2. Not hitting power numbers?
3. Accumulating fatigue?

I often hear that many athletes never reach their potential because they don't allow their bodies to recover well enough to improve. Tricky subject.

It's true that I hate to take a recovery week and see my CTL dropping back to what it was a few days earlier before all the hard work to build it up...


----------



## Alex_Simmons/RST (Jan 12, 2008)

marquinhos said:


> How does one assess the need for recovery if recovery weeks are not planned ahead of time?


Performance does not improve or declines.
RPE out of kilter for known power outputs over a number of days.
Bit moody
Sleep not great
Motivation declining
Undesirable weight loss

For a lot of people though, rest of life interruptions usually put in enough unscheduled recovery anyway. So train when you have the chance, and if you need some recovery, take it. In some cases the amount of recovery needed might only be a few days, not a whole week.

And don't forget that there is recovery during a training week, usually at least one rest day and one very easy recovery spin day.



marquinhos said:


> It's true that I hate to take a recovery week and see my CTL dropping back to what it was a few days earlier before all the hard work to build it up...


Try not ramping up CTL so quickly so that you feel the need to have a rest (physically or mentally), but rather do it consistently at a sustainable rate.
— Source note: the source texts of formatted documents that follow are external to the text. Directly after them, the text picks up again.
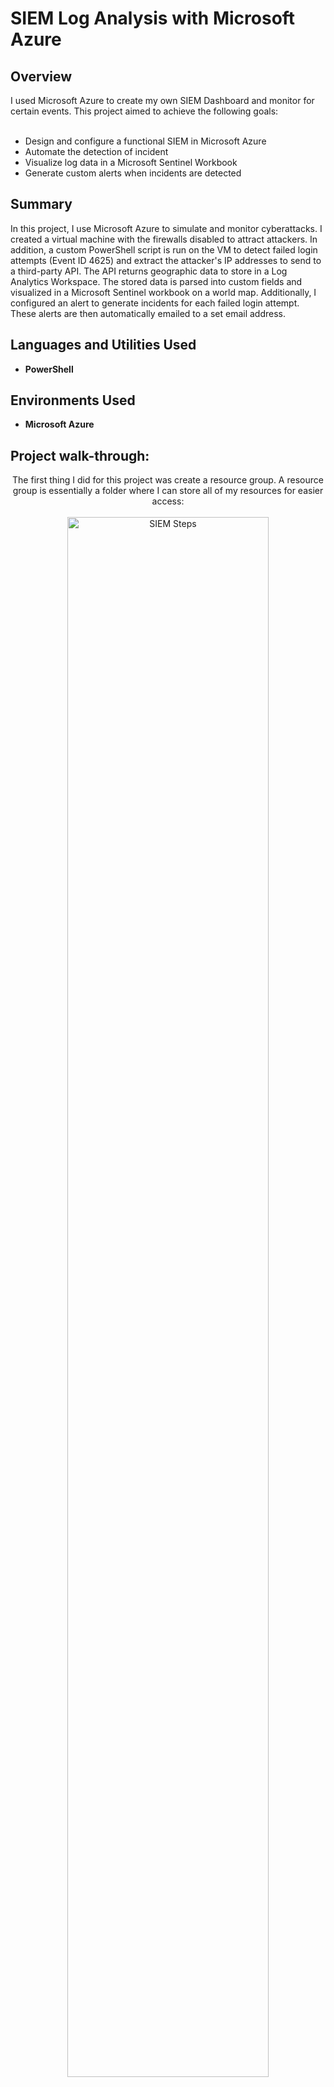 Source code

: <h1>SIEM Log Analysis with Microsoft Azure</h1>


<h2>Overview</h2>
I used Microsoft Azure to create my own SIEM Dashboard and monitor for certain events. This project aimed to achieve the following goals:
<br><br>
<ul>
 <li>Design and configure a functional SIEM in Microsoft Azure</li>
 <li>Automate the detection of incident</li>
 <li>Visualize log data in a Microsoft Sentinel Workbook</li>
 <li>Generate custom alerts when incidents are detected</li>
</ul>

<h2>Summary</h2>
In this project, I use Microsoft Azure to simulate and monitor cyberattacks. I created a virtual machine with the firewalls disabled to attract attackers. In addition, a custom PowerShell script is run on the VM to detect failed login attempts (Event ID 4625) and extract the attacker's IP addresses to send to a third-party API. The API returns geographic data to store in a Log Analytics Workspace. The stored data is parsed into custom fields and visualized in a Microsoft Sentinel workbook on a world map. Additionally, I configured an alert to generate incidents for each failed login attempt. These alerts are then automatically emailed to a set email address.  

<h2>Languages and Utilities Used</h2>

- <b>PowerShell</b>

<h2>Environments Used </h2>

- <b>Microsoft Azure</b>

<h2>Project walk-through:</h2>

<p align="center">
The first thing I did for this project was create a resource group. A resource group is essentially a folder where I can store all of my resources for easier access: <br/><br />
<img src="https://i.imgur.com/xR691To.png" height="80%" width="80%" alt="SIEM Steps"/>
<br />
<br />
<br />
The next step was to create a virtual network. This network allows the resources that I create, such as the Virtual Machine, to communicate amongst each other: <br/><br />
<img src="https://i.imgur.com/uRv9hSe.png" height="80%" width="80%" alt="SIEM Steps"/>
<br />
<br />
<br />
Now that I had created the Virtual Network, it was time to create the Virtual Machine. I purposefully chose an important-sounding name so that attackers would be more enticed to try and log in to it. Another thing that I will mention is that I changed the size to the smallest offered since VM storage is not important for this project. Finally, I turned off boot diagnostics since I did not need it: <br/><br />
<img src="https://i.imgur.com/XMBgoih.png" height="80%" width="80%" alt="SIEM Steps"/> <br/><br />
<img src="https://i.imgur.com/MaepeEL.png" height="80%" width="80%" alt="SIEM Steps"/> <br/><br />
<img src="https://i.imgur.com/Hu6o8eO.png" height="80%" width="80%" alt="SIEM Steps"/> <br/><br />
<br />
<br />
<br />
After I created the VM, I navigated back to the Resource Group to ensure that I had properly created everything: <br/><br />
<img src="https://i.imgur.com/5dYHCz8.png" height="80%" width="80%" alt="SIEM Steps"/>
<br />
<br />
<br />
Next, I needed to configure the inbound security rules for the VM. I ended up deleting the RDP inbound rule and replacing it with one that allows all traffic the ability to attempt to access the VM remotely: <br/><br />
<img src="https://i.imgur.com/qlOAc3I.png" height="80%" width="80%" alt="SIEM Steps"/> <br/><br />
<img src="https://i.imgur.com/Sidage4.png" height="80%" width="80%" alt="SIEM Steps"/> <br/><br />
<br />
<br />
<br />
Now that I had properly configured the VM, I needed to set up a Log Analytics Workspace. This workspace essentially allows me to collect log data from the VM: <br/><br />
<img src="https://i.imgur.com/sTlP9tG.png" height="80%" width="80%" alt="SIEM Steps"/>
<br />
<br />
<br />
With both the VM and LAW setup, I needed to create Microsoft Sentinel. Sentinel is Microsoft's version of a Security Information and Event Management system (SIEM). It is essential in analytics and threat visibility. It is also where we will be mapping the data we collect from attackers: <br/><br />
<img src="https://i.imgur.com/XxE063J.png" height="80%" width="80%" alt="SIEM Steps"/> <br/><br />
<br />
<br />
<br />
Once I had set up Sentinal, I had to connect it to the LAW so that Sentinel could use the collected log data: <br/><br />
<img src="https://i.imgur.com/VcWaYTp.png" height="80%" width="80%" alt="SIEM Steps"/>
<br />
<br />
<br />
Next, I went into the Content hub for Microsoft Sentinel and installed the Windows Security Event add-on. Doing this will allow us to connect the LAW to the VM: <br/><br />
<img src="https://i.imgur.com/HCLWhEZ.png" height="80%" width="80%" alt="SIEM Steps"/> <br/><br />
<img src="https://i.imgur.com/yrCpkfB.png" height="80%" width="80%" alt="SIEM Steps"/>
<br />
<br />
<br />
With the Windows Security Event add-on installed, I had to configure it. I do this by opening the connector page: <br/><br />
<img src="https://i.imgur.com/IhEedlN.png" height="80%" width="80%" alt="SIEM Steps"/>
<br />
<br />
<br />
Once I clicked to open the connector page, I clicked to create a data collection rule. Making the rule connects the VM to the LAW and Sentinel instances: <br/><br />
<img src="https://i.imgur.com/WdSVi47.png" height="80%" width="80%" alt="SIEM Steps"/>
<br />
<br />
<br />
Navigating to the page for the VM, I was able to confirm that I had successfully configured the extension: <br/><br />
<img src="https://i.imgur.com/NXlAVDj.png" height="80%" width="80%" alt="SIEM Steps"/>
<br />
<br />
<br />
By this point, I had completed most of the configuration and moved my focus to the VM. I entered the VM through a remote desktop connection and navigated to the Windows Defender Firewall. Here I was able to turn off everything, making the system fully vulnerable to anyone on the internet: <br/><br />
<img src="https://i.imgur.com/FqBKdUS.png" height="80%" width="80%" alt="SIEM Steps"/>
<br />
<br />
<br />
I then navigated to PowerShell on my PC and tried pinging the VM to ensure that it was properly accessible to anyone on the internet: <br/><br />
<img src="https://i.imgur.com/WQEviJs.png" height="80%" width="80%" alt="SIEM Steps"/>
<br />
<br />
<br />
Now that the VM was vulnerable, I went to Sentinel to set up a Watchlist. The watchlist allows me to upload an external data source to compare to the data from the logs. The file that I uploaded translates any IP Address from the log data and correlates it to a certain region/latitude/longitude: <br/><br />
<img src="https://i.imgur.com/twWcKLL.png" height="80%" width="80%" alt="SIEM Steps"/>
<br />
<br />
<br />
The file I uploaded is one I found on the internet, and it has over fifty-thousand entries: <br/><br />
<img src="https://i.imgur.com/J8Nn7re.png" height="80%" width="80%" alt="SIEM Steps"/>
<br />
<br />
<br />
I then went to the LAW and wrote a quick KQL query to see the data from the uploaded file. The query helped me to confirm that everything went right: <br/><br />
<img src="https://i.imgur.com/pXejnzQ.png" height="80%" width="80%" alt="SIEM Steps"/>
<br />
<br />
<br />
Next, I went into Sentinel to create a Workbook. The Workbook is where I will be displaying the collected data on a map. The first thing I did was remove the charts it automatically generated and added a query: <br/><br />
<img src="https://i.imgur.com/vnPP7gs.png" height="80%" width="80%" alt="SIEM Steps"/><br/><br />
<img src="https://i.imgur.com/KYtc2ef.png" height="80%" width="80%" alt="SIEM Steps"/>
<br />
<br />
<br />
The KQL query below is quite big, but essentially, what it is doing is pulling failed logon events from Windows Security logs, matching the attacker IP addresses with geographic data from the watchlist, counting how many times each IP appears, and then plotting the results on a heatmap showing where the attacks originate: <br/><br />
<img src="https://i.imgur.com/l5VBIoo.png" height="80%" width="80%" alt="SIEM Steps"/> <br/><br />
<img src="https://i.imgur.com/FTq3UEF.png" height="80%" width="80%" alt="SIEM Steps"/>
<br />
<br />
<br />
With the new query, I could now see the full map. I will be coming back to this at the end of the report to show the final results: <br/><br />
<img src="https://i.imgur.com/Fisexu3.png" height="80%" width="80%" alt="SIEM Steps"/>
<br />
<br />
<br />
The next step was alerts and automation. I started with automation because I will need it when making the alert. I navigated to the automation tab within Sentinel and created a "playbook with incident trigger." A playbook is essentially the automation of selected tasks when a trigger occurs, in this case, an incident: <br/><br />
<img src="https://i.imgur.com/t3YZtvc.png" height="80%" width="80%" alt="SIEM Steps"/>
<br />
<br />
<br />
Creating the playbook was quite simple. The harder part is in the next step: <br/><br />
<img src="https://i.imgur.com/F4h4BJM.png" height="80%" width="80%" alt="SIEM Steps"/>
<br />
<br />
<br />
Next, I headed to the logic app designer by clicking on the playbook I just made. The logic app designer allows me to customize the playbook's actions when an incident occurs. I connected my school email to Microsoft Azure to automate emails whenever an incident occurred. Then, I added the email section and added the information I wanted it to send out. In a professional environment, these emails would need to be more formal and detailed, but for the proof of concept, I designed them to be simple: <br/><br />
<img src="https://i.imgur.com/Fisexu3.png" height="80%" width="80%" alt="SIEM Steps"/>
<br />
<br />
<br />
With automation finished, I needed to create an alert that could trigger and use my configured playbook. To start, I navigated to the Analytics section in Sentinel and selected to create a scheduled query rule: <br/><br />
<img src="https://i.imgur.com/J1uQTi1.png" height="80%" width="80%" alt="SIEM Steps"/>
<br />
<br />
<br />
Next, I named the rule and gave it a description. In addition, I wrote a simple KQL query that would trigger each time Event 4625 was detected and had it run the query every ten minutes. Finally, I added an automation rule so that Sentinel could execute the playbook every time the alert trigger: <br/><br />
<img src="https://i.imgur.com/7TV7BQj.png" height="80%" width="80%" alt="SIEM Steps"/> <br/><br />
<img src="https://i.imgur.com/xE9ittu.png" height="80%" width="80%" alt="SIEM Steps"/> 
<img src="https://i.imgur.com/q1va0T4.png" height="80%" width="80%" alt="SIEM Steps"/> <br/><br />
<img src="https://i.imgur.com/dlNioCD.png" height="80%" width="80%" alt="SIEM Steps"/>
<br />
<br />
<br />
After creating the rule, I went back to the Analytics Dashboard to see that multiple attackers had already triggered the alert, thus letting me know that it was working: <br/><br />
<img src="https://i.imgur.com/r5Gw5Ng.png" height="80%" width="80%" alt="SIEM Steps"/>
<br />
<br />
<br />
I then took a thirty-minute break and returned to check my email inbox. I was able to confirm that the Sentinel was automatically sending the emails correctly:<br/><br />
<img src="https://i.imgur.com/5abc6vS.png" height="80%" width="80%" alt="SIEM Steps"/>
<br />
<br />
<br />
In addition, I navigated to the Incidents tab to see all of the alerts from the past thirty minutes: <br/><br />
<img src="https://i.imgur.com/0UME359.png" height="80%" width="80%" alt="SIEM Steps"/>
<br />
<br />
<br />
I also decided to create a dashboard. A dashboard allows you to customize your experience and display anything you need. In this case, I wanted to display the attack map, my resource groups for ease of access, and a clock. To do this, I navigated back to the attack map and pinned it to a new dashboard: <br/><br />
<img src="https://i.imgur.com/yg5iMwk.png" height="80%" width="80%" alt="SIEM Steps"/>
<br />
<br />
<br />
I then navigated to my new dashboard and customized it using the available options: <br/><br />
<img src="https://i.imgur.com/irO96Q6.png" height="80%" width="80%" alt="SIEM Steps"/>
<br />
<br />
<br />
In the end, it came out nice. The dashboard would be useful in a professional environment so that you could access everything of importance easily: <br/><br />
<img src="https://i.imgur.com/YAowc4V.png" height="80%" width="80%" alt="SIEM Steps"/>
<br />
<br />
<br />
After waiting twenty-four hours, I decided to come back and check on my map. It ended up looking pretty cool!: <br/><br />
<img src="" height="80%" width="80%" alt="SIEM Steps"/>
<br />
<br />
<br />
Thanks for reading this far! I enjoyed learning all about everything Microsoft Azure has to offer, and I hope you did, too!<br/><br />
In a general conditioning phase, I may not have an easier period for maybe 3 or 4 months.


----------



## marquinhos (Nov 22, 2007)

Alex_Simmons/RST said:


> Performance does not improve or declines.
> RPE out of kilter for known power outputs over a number of days.
> Bit moody
> Sleep not great
> ...


Hey Alex, 

Thank you very much for your valuable input! 

I'll keep your advice in mind when scheduling my training around trips/unexpected time away from the bike. It's great to be able to learn some more and detach from the arbitrary "by the book" approach to training - lots of wasted energy training that way...

Best, 
Marcos


----------